Problem to solve —
Only one span is wanted from the lines below: from the one with "5. Basic Reporting: Provide" up to and including the one with "- Dominant Prevotella". Copy it exactly, without images.

[Stored data entries]
= Beginning of Section =

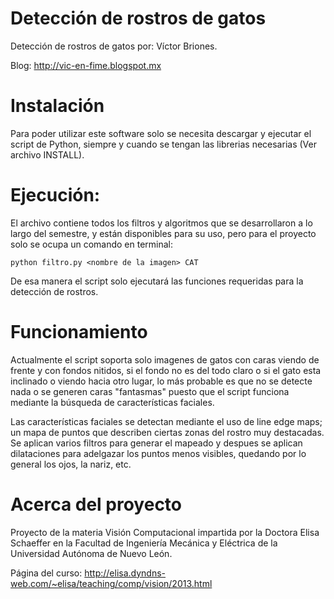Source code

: Detección de rostros de gatos
=

Detección de rostros de gatos por: Víctor Briones.

Blog: http://vic-en-fime.blogspot.mx

Instalación
=

Para poder utilizar este software solo se necesita descargar y ejecutar el script de Python, siempre y cuando se tengan las librerias necesarias (Ver archivo INSTALL).

Ejecución:
=

El archivo contiene todos los filtros y algoritmos que se desarrollaron a lo largo del semestre, y están disponibles para su uso, pero para el proyecto solo se ocupa un comando en terminal:
    
    python filtro.py <nombre de la imagen> CAT
    
De esa manera el script solo ejecutará las funciones requeridas para la detección de rostros.

Funcionamiento
=

Actualmente el script soporta solo imagenes de gatos con caras viendo de frente y con fondos nitidos, si el fondo no es del todo claro o si el gato esta inclinado o viendo hacia otro lugar, lo más probable es que no se detecte nada o se generen caras "fantasmas" puesto que el script funciona mediante la búsqueda de características faciales.

Las características faciales se detectan mediante el uso de line edge maps; un mapa de puntos que describen ciertas zonas del rostro muy destacadas. Se aplican varios filtros para generar el mapeado y despues se aplican dilataciones para adelgazar los puntos menos visibles, quedando por lo general los ojos, la nariz, etc.

Acerca del proyecto
=
Proyecto de la materia Visión Computacional impartida por la Doctora Elisa Schaeffer en la Facultad de Ingeniería Mecánica y Eléctrica de la Universidad Autónoma de Nuevo León.

Página del curso: http://elisa.dyndns-web.com/~elisa/teaching/comp/vision/2013.html
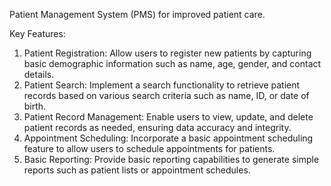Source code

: Patient Management System (PMS) for improved patient care.
 
Key Features:
1. Patient Registration: Allow users to register new patients by capturing basic demographic information such as name, age, gender, and contact details.
2. Patient Search: Implement a search functionality to retrieve patient records based on various search criteria such as name, ID, or date of birth.
3. Patient Record Management: Enable users to view, update, and delete patient records as needed, ensuring data accuracy and integrity.
4. Appointment Scheduling: Incorporate a basic appointment scheduling feature to allow users to schedule appointments for patients.
5. Basic Reporting: Provide basic reporting capabilities to generate simple reports such as patient lists or appointment schedules.
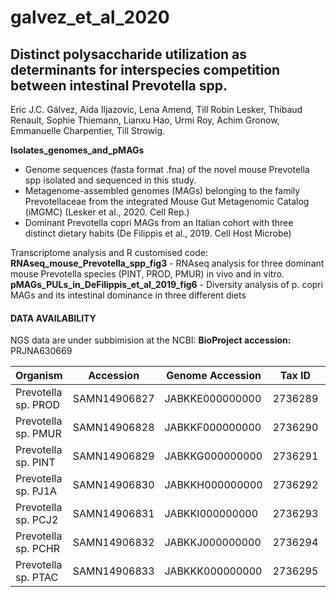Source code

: # galvez_et_al_2020
## Distinct polysaccharide utilization as determinants for interspecies competition between intestinal Prevotella spp.

Eric J.C. Gálvez, Aida Iljazovic, Lena Amend, Till Robin Lesker, Thibaud Renault, Sophie Thiemann, Lianxu Hao, Urmi Roy, Achim Gronow, Emmanuelle Charpentier, Till Strowig.

**Isolates_genomes_and_pMAGs** 
- Genome sequences (fasta format .fna) of the novel mouse Prevotella spp isolated and sequenced in this study.
- Metagenome-assembled genomes (MAGs) belonging to the family Prevotellaceae from the integrated Mouse Gut Metagenomic Catalog (iMGMC) (Lesker et al., 2020. Cell Rep.)
- Dominant Prevotella copri MAGs from an Italian cohort with three distinct dietary habits (De Filippis et al., 2019. Cell Host Microbe)
									
Transcriptome analysis and R customised code:
**RNAseq_mouse_Prevotella_spp_fig3** - RNAseq analysis for three dominant mouse Prevotella species (PINT, PROD, PMUR) in vivo and in vitro. 
**pMAGs_PULs_in_DeFilippis_et_al_2019_fig6** - Diversity analysis of p. copri MAGs and its intestinal dominance in three different diets

#### DATA AVAILABILITY
NGS data are under subbimision at the NCBI: 
**BioProject accession:** PRJNA630669

| Organism            | Accession    | Genome Accession | Tax ID  | Isolate        |
|---------------------|--------------|------------------|---------|----------------|
| Prevotella sp. PROD | SAMN14906827 | JABKKE000000000  | 2736289 | DSM 103721     |
| Prevotella sp. PMUR | SAMN14906828 | JABKKF000000000  | 2736290 | DSM 103722     |
| Prevotella sp. PINT | SAMN14906829 | JABKKG000000000  | 2736291 | DSM 103738     |
| Prevotella sp. PJ1A | SAMN14906830 | JABKKH000000000  | 2736292 | DSM 105243     |
| Prevotella sp. PCJ2 | SAMN14906831 | JABKKI000000000  | 2736293 | DSM 105244     |
| Prevotella sp. PCHR | SAMN14906832 | JABKKJ000000000  | 2736294 | DSM 105245     |
| Prevotella sp. PTAC | SAMN14906833 | JABKKK000000000  | 2736295 | not applicable |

= End of Section =

Answer below —
5. Basic Reporting: Provide basic reporting capabilities to generate simple reports such as patient lists or appointment schedules.
Source code

: # galvez_et_al_2020
## Distinct polysaccharide utilization as determinants for interspecies competition between intestinal Prevotella spp.

Eric J.C. Gálvez, Aida Iljazovic, Lena Amend, Till Robin Lesker, Thibaud Renault, Sophie Thiemann, Lianxu Hao, Urmi Roy, Achim Gronow, Emmanuelle Charpentier, Till Strowig.

**Isolates_genomes_and_pMAGs** 
- Genome sequences (fasta format .fna) of the novel mouse Prevotella spp isolated and sequenced in this study.
- Metagenome-assembled genomes (MAGs) belonging to the family Prevotellaceae from the integrated Mouse Gut Metagenomic Catalog (iMGMC) (Lesker et al., 2020. Cell Rep.)
- Dominant Prevotella copri MAGs from an Italian cohort with three distinct dietary habits (De Filippis et al., 2019. Cell Host Microbe)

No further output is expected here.